Um den politischen Handlungsrahmen zur Erreichung von Entgeltgleichheit in deutschen Unternehmen und Betrieben besser abschätzen zu können, ist deshalb zum einen eine breitere und repräsentative Datenbasis nötig. Zum anderen müssen für eine korrekte Abschätzung der Entgeltlücke gemäß Logib-D sinnvollerweise die Entgelte von Beschäftigten innerhalb derselben Betriebe verglichen werden. In der wissenschaftlichen Literatur wie in den öffentlichen Medien ist mit dem Entgeltunterschied aber in aller Regel der Unterschied zwischen den von männlichen und weiblichen Beschäftigten im Arbeitsmarkt durchschnittlich bezogenen Entgelten gemeint. Seltener beziehen sich empirische Studien auf das Differenzial zwischen Beschäftigten innerhalb desselben Betriebes, den innerbetrieblichen Verdienstabstand. Eine Ausnahme bildet die Studie von Gartner und Hinz (2009), welche eine durchschnittliche geschlechtsspezifische Entgeltlücke in westdeutschen Betrieben im Beobachtungszeitraum von 1993 bis 2006 von etwa 12 Prozent bestimmt. D.h. bei gleicher Ausbildung, gleicher Berufserfahrung und gleichem Beruf verdienen Frauen im gleichen Betrieb durchschnittlich 12 Prozent weniger als Männer. Im Gegensatz dazu liegt der relative Verdienst von vollzeitbeschäftigten Frauen auf dem Arbeitsmarkt insgesamt zwischen 83 Prozent und 84 Prozent des Verdienstes von Männern. Dass die Erklärungskraft ihres Schätzmodells über die Zeit deutlich abnimmt, interpretieren die Autoren als zunehmende Diversifizierung und Flexibilisierung der betrieblichen Lohnsetzungsprozesse. Dieser Heterogenität der innerbetrieblichen Lohnstruktur tragen wir bei unserem, im Rahmen des DFG Schwerpunkprogramms entwickelten, Verfahren zur Bestimmung geschlechtsspezifischer Entgeltlücken auf Betriebsebene explizit Rechnung.Footnote 3

Mithilfe dieses Verfahrens bestimmen wir auch im vorliegenden Beitrag die Entgeltlücken zwischen weiblichen und männlichen Beschäftigten innerhalb derselben Betriebe auf Basis eines repräsentativen Arbeitgeber-Arbeitnehmer-Datensatzes (LIAB) und verwenden hierzu ein ökonometrisches Schätzmodell, welches vergleichbare Informationen wie das Instrument Logib-D nutzt. Auf dieser empirischen Grundlage können die bisherigen Einzelergebnisse ausgewählter Unternehmen auf Basis von Logib-D besser eingeordnet werden. Des Weiteren charakterisieren wir diejenigen Betriebe, welche einen Verdienstabstand von 5 Prozent zwischen ihren männlichen und weiblichen Beschäftigten über- bzw. unterschreiten. Wir bestimmen die Anteile dieser Betriebe im deutschen Arbeitsmarkt, untersuchen ihre spezifischen Merkmale und umreißen damit das politische Handlungsfeld für die Bekämpfung von unerklärter Entgeltungleichheit. Hierzu fassen wir im Folgenden zunächst die relevanten Ergebnisse zu innerbetrieblichen Entgeltlücken aus unserem Forschungsprojekt zusammen, um dann den Lohnrechner Logib-D und den LIAB-Datensatz vorzustellen. Nach einer Darstellung der empirischen Ergebnisse schließt der Beitrag mit einer kritischen Würdigung des Logib-D Rechners und wirtschaftspolitischen Schlussfolgerungen.
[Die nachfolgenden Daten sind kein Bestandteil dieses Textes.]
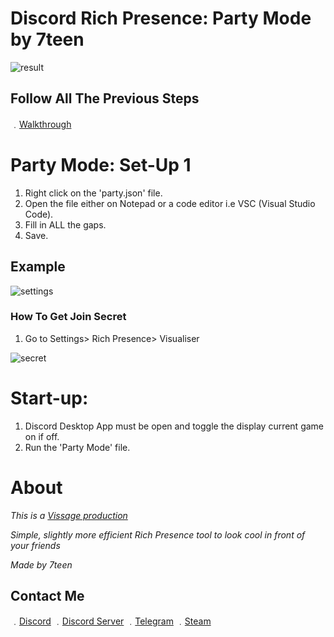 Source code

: # Discord Rich Presence: Party Mode by 7teen

![result](https://media.discordapp.net/attachments/777194237179461652/780151479750361119/unknown.png)

## Follow All The Previous Steps

﹒[Walkthrough](https://github.com/17teen/Discord-Rich-Presence-Party-Mode#set-up-1)

# Party Mode: Set-Up 1

1. Right click on the 'party.json' file.
2. Open the file either on Notepad or a code editor i.e VSC (Visual Studio Code).
3. Fill in ALL the gaps.
4. Save.

## Example

![settings](https://media.discordapp.net/attachments/777194237179461652/780145246826790922/unknown.png)

### How To Get Join Secret

1. Go to Settings> Rich Presence> Visualiser

![secret](https://media.discordapp.net/attachments/777194237179461652/780147826768347136/unknown.png)

# Start-up:

1. Discord Desktop App must be open and toggle the display current game on if off.
2. Run the 'Party Mode' file.

# About

*This is a [Vissage production](https://github.com/Vissage)*

*Simple, slightly more efficient Rich Presence tool to look cool in front of your friends*

*Made by 7teen*

## Contact Me

﹒[Discord](https://discord.com/users/709827684888215582)
﹒[Discord Server](https://discord.gg/4nSYqZ8KAA)
﹒[Telegram](https://t.me/real7teen)
﹒[Steam](https://steamcommunity.com/id/seven777teen/)

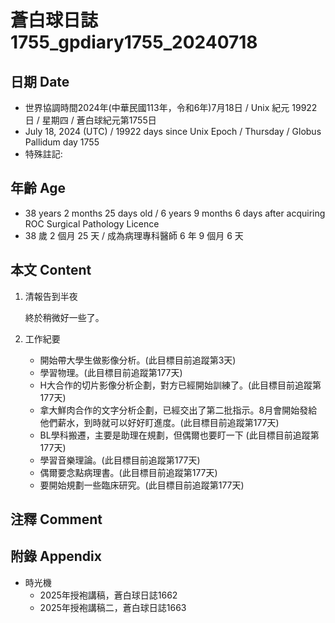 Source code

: [_metadata_:encoding]: - "utf-8"
[_metadata_:language]: - "zh-Hant-TW"
[_metadata_:fileformat]: - "markdown"
[_metadata_:MIME_type]: - "text/plain"
[_metadata_:markdown_version]: - "commonmark version 0.30"
[_metadata_:markdown_spec]: - "https://spec.commonmark.org/0.30/"

# 蒼白球日誌1755_gpdiary1755_20240718 #

## 日期 Date ##

* 世界協調時間2024年(中華民國113年，令和6年)7月18日 / Unix 紀元 19922 日 / 星期四 / 蒼白球紀元第1755日
* July 18, 2024 (UTC) / 19922 days since Unix Epoch / Thursday / Globus Pallidum day 1755
* 特殊註記:

## 年齡 Age ##

* 38 years 2 months 25 days old / 6 years 9 months 6 days after acquiring ROC Surgical Pathology Licence
* 38 歲 2 個月 25 天 / 成為病理專科醫師 6 年 9 個月 6 天

## 本文 Content ##

1. 清報告到半夜

    終於稍微好一些了。

2. 工作紀要
    - 開始帶大學生做影像分析。(此目標目前追蹤第3天)
    - 學習物理。(此目標目前追蹤第177天)
    - H大合作的切片影像分析企劃，對方已經開始訓練了。(此目標目前追蹤第177天)
    - 拿大鮮肉合作的文字分析企劃，已經交出了第二批指示。8月會開始發給他們薪水，到時就可以好好盯進度。(此目標目前追蹤第177天)
    - BL學科搬遷，主要是助理在規劃，但偶爾也要盯一下 (此目標目前追蹤第177天)
    - 學習音樂理論。(此目標目前追蹤第177天)
    - 偶爾要念點病理書。(此目標目前追蹤第177天)
    - 要開始規劃一些臨床研究。(此目標目前追蹤第177天)

## 注釋 Comment ##


## 附錄 Appendix ##

* 時光機
    - 2025年授袍講稿，蒼白球日誌1662
    - 2025年授袍講稿二，蒼白球日誌1663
2 Die Entgeltunterschiede zwischen Männern und Frauen in deutschen Betrieben – unsere bisherigen Erkenntnisse

Im Rahmen unseres Forschungsprojekts zu Lohndifferenzialen bestimmten wir auf Basis des verknüpften Arbeitgeber-Arbeitnehmer-Datensatzes des Instituts für Arbeitsmarkt- und Berufsforschung (Linked Employer-Employee-Daten, LIAB) erstmalig die Entgeltlücken innerhalb deutscher Betriebe (siehe Wolf und Heinze 2007; Heinze und Wolf 2010 zu den geschlechtsspezifischen Verdienstabständen und Beblo et al. 2011 zu den Abständen nach Nationalität). Hierzu berechneten wir zunächst die beobachteten Entgeltunterschiede innerhalb aller Betriebe. Da sich männliche und weibliche Beschäftigte in ihrer Humankapitalausstattung unterscheiden und somit eine große Heterogenität zwischen den Betrieben entsteht, bestimmten wir als zweites Maß ein um die Unterschiede im Humankapital korrigiertes Entgeltdifferenzial. Zur Analyse der innerbetrieblichen Bewertung von Humankapital schätzten wir betriebsspezifische Lohnregressionen. Unsere Ergebnisse zeigen, dass sich die Lohnbildungsprozesse tatsächlich stark zwischen den Betrieben unterscheiden. Auf Basis dieser Ergebnisse kann der (erklärte) Teil der Entgeltlücken bestimmt werden, welcher durch die unterschiedliche Qualifikation von Männern und Frauen verursacht wird.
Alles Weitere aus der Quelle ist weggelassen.